A compositora apresenta a questão retoricamente: ela discorda de artistas e músicos que rejeitam obras de arte canônicas com base em quem eram seus autores como pessoas. Mas a questão também funciona na direção oposta: quem decide o que está naquele cânone? Para o bem ou para o mal, séculos após suas respectivas mortes, lembramos de Mozart, Bach e Beethoven mais por suas obras do que por suas vidas. A protagonista, como vários dos artistas (consagrados e aspirantes) em sua órbita, aspira a essa condição. No entanto, como Field testemunha a destruição em seu rastro, em nome de sua arte e de seus prazeres, devemos perguntar: vale a pena? Deve ser permitido? Até onde? ‘Tár’ conta que a raiva coletiva no Twitter parece decretar todas essas respostas, e o diretor não se esquiva dos paradoxos desse fato. A cultura do cancelamento, pelo menos como é retratada aqui, é mais semelhante ao apedrejamento do que a um julgamento justo, mas seu impacto diante dos vácuos de justiça nos escalões superiores da sociedade também não está em questão.

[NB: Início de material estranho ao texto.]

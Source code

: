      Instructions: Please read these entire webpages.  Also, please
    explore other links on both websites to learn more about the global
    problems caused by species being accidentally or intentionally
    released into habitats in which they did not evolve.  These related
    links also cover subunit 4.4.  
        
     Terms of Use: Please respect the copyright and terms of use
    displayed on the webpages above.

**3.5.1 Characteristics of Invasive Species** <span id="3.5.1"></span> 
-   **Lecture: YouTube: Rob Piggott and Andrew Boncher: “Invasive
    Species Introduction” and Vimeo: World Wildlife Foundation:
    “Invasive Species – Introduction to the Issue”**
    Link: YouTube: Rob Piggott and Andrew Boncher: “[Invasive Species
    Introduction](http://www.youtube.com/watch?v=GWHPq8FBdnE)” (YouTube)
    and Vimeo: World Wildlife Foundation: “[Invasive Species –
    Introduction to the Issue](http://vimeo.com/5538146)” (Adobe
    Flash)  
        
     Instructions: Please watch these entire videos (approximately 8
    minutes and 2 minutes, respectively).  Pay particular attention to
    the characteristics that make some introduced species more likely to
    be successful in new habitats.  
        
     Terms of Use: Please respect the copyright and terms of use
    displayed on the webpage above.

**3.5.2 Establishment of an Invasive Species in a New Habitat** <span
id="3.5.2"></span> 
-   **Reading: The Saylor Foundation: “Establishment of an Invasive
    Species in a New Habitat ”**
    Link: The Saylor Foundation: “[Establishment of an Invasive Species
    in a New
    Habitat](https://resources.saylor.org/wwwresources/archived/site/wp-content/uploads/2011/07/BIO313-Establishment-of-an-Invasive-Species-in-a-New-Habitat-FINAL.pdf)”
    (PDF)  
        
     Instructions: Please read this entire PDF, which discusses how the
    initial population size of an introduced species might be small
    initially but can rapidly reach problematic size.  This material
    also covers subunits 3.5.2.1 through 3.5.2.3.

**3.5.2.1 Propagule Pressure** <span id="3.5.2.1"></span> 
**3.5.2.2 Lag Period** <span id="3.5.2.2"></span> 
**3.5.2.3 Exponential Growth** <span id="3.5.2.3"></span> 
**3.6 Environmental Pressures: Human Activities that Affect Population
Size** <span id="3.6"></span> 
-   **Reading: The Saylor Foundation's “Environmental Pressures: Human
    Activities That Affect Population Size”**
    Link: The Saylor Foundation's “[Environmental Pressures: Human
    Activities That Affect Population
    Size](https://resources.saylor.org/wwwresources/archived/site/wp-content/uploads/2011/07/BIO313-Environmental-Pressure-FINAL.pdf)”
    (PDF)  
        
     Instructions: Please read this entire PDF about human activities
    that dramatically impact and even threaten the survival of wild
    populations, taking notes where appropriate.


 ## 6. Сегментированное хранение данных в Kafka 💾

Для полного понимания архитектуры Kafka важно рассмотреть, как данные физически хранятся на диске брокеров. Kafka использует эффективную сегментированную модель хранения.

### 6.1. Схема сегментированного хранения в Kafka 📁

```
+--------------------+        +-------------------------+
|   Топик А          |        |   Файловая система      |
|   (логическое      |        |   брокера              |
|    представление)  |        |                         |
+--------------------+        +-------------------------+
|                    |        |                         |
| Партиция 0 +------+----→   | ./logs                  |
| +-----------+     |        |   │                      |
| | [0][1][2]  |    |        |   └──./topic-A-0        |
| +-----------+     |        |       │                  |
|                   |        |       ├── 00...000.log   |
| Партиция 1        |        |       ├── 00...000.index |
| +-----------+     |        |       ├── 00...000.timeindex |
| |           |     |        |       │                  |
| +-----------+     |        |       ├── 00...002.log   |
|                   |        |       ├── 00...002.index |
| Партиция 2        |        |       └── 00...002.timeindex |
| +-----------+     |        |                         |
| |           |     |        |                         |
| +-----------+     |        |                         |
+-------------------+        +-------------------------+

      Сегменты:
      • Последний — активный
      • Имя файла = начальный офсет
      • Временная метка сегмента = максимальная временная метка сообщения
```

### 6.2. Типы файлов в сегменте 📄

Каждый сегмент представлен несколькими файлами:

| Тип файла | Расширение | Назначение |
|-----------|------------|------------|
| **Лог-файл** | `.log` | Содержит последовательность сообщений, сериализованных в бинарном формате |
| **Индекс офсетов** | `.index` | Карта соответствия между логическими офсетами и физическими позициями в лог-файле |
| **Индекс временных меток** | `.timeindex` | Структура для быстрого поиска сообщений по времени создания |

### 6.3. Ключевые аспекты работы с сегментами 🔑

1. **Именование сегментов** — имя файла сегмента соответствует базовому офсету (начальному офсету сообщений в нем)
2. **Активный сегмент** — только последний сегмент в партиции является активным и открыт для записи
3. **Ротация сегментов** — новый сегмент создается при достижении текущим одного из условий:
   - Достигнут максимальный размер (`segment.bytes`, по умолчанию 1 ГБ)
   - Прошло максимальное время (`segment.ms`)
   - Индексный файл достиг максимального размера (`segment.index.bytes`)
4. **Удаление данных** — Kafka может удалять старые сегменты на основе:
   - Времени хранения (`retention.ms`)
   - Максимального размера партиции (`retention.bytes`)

Que valor atribuímos à arte e ao artista? (Crédito: Divulgação/Universal Pictures)
A necessidade de recorrer à cultura do cancelamento nestes casos revela uma contradição nossa enquanto sociedade: se artistas como Lydia Tár são imunes à justiça dos mortais, geralmente é porque eles próprios os exaltaram através do valor que lhes atribuímos . A arte promove os artistas a um Olimpo onde eles podem exercer seu poder para fins questionáveis, inatingíveis pela lei e pela moral? Tomando a iniciativa de Lydia de entender a intenção do artista e interpretar a obra, qual é a intenção de Todd Field, então, como artista? Com um design de produção medido, despojado de enfeites, o diretor deixa pouco espaço para interpretações além da concepção de Sontag: é o que é. Como espectadores encaramos os fatos apresentados para que, quando rolarem os créditos, os analisemos com a cabeça fria. E quem sabe. Como propôs Piero Manzoni ao enlatar seu próprio excremento: talvez demos muita importância ao artista. ‘Tár’ estará nos cinemas em breve. Para saber mais sobre o filme, acesse este link.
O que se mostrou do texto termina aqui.